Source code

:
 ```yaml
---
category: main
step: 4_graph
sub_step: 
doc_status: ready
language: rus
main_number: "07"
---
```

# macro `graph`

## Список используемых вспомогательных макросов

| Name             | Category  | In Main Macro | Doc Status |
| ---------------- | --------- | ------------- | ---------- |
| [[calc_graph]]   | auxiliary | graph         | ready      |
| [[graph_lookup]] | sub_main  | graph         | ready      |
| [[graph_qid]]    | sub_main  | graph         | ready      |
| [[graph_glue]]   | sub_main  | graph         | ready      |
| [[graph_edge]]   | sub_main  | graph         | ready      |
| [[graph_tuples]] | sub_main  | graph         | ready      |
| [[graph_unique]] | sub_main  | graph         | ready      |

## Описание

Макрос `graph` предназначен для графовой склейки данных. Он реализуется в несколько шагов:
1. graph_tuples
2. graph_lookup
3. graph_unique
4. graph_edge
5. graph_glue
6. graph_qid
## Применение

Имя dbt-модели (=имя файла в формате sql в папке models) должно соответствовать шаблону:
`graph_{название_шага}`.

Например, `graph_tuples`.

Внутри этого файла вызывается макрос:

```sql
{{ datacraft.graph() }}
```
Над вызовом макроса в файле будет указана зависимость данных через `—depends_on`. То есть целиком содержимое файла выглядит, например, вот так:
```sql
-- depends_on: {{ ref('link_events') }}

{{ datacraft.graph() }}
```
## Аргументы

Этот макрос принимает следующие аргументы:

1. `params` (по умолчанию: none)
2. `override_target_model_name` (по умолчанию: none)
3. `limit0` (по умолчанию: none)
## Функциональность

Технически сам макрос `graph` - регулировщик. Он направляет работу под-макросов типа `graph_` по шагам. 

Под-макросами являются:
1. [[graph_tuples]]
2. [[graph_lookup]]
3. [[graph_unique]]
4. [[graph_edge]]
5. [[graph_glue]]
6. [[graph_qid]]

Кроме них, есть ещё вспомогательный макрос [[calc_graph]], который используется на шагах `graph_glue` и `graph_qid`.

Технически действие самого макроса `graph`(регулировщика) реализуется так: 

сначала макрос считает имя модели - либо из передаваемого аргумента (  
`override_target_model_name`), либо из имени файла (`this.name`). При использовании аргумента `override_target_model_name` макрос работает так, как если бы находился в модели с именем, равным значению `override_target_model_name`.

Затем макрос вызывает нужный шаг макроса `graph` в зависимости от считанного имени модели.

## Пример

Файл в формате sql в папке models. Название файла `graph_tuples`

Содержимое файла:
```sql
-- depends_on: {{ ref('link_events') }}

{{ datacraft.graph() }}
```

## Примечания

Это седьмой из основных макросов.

::::::

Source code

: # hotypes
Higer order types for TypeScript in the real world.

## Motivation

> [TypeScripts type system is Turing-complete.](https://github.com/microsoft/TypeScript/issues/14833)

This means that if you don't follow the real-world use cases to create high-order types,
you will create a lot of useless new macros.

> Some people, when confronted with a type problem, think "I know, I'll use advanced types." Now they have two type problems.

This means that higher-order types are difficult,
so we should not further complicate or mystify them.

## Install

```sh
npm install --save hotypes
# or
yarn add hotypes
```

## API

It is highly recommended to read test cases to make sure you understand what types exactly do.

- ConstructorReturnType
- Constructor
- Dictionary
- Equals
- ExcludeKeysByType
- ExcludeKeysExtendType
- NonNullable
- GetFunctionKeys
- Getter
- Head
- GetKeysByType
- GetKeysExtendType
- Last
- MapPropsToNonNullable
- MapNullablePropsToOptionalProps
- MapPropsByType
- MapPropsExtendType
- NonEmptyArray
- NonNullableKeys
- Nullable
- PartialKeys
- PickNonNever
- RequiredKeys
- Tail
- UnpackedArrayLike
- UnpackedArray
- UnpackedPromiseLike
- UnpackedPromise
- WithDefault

::::::

# [Work item]
Above are the records; copy exactly the lines from the line with "6. graph_qid" through the line with "Это седьмой из основных макросов.", both included.

# [Response to the exercise]
6. graph_qid
## Применение

Имя dbt-модели (=имя файла в формате sql в папке models) должно соответствовать шаблону:
`graph_{название_шага}`.

Например, `graph_tuples`.

Внутри этого файла вызывается макрос:

```sql
{{ datacraft.graph() }}
```
Над вызовом макроса в файле будет указана зависимость данных через `—depends_on`. То есть целиком содержимое файла выглядит, например, вот так:
```sql
-- depends_on: {{ ref('link_events') }}

{{ datacraft.graph() }}
```
## Аргументы

Этот макрос принимает следующие аргументы:

1. `params` (по умолчанию: none)
2. `override_target_model_name` (по умолчанию: none)
3. `limit0` (по умолчанию: none)
## Функциональность

Технически сам макрос `graph` - регулировщик. Он направляет работу под-макросов типа `graph_` по шагам. 

Под-макросами являются:
1. [[graph_tuples]]
2. [[graph_lookup]]
3. [[graph_unique]]
4. [[graph_edge]]
5. [[graph_glue]]
6. [[graph_qid]]

Кроме них, есть ещё вспомогательный макрос [[calc_graph]], который используется на шагах `graph_glue` и `graph_qid`.

Технически действие самого макроса `graph`(регулировщика) реализуется так: 

сначала макрос считает имя модели - либо из передаваемого аргумента (  
`override_target_model_name`), либо из имени файла (`this.name`). При использовании аргумента `override_target_model_name` макрос работает так, как если бы находился в модели с именем, равным значению `override_target_model_name`.

Затем макрос вызывает нужный шаг макроса `graph` в зависимости от считанного имени модели.

## Пример

Файл в формате sql в папке models. Название файла `graph_tuples`

Содержимое файла:
```sql
-- depends_on: {{ ref('link_events') }}

{{ datacraft.graph() }}
```

## Примечания

Это седьмой из основных макросов.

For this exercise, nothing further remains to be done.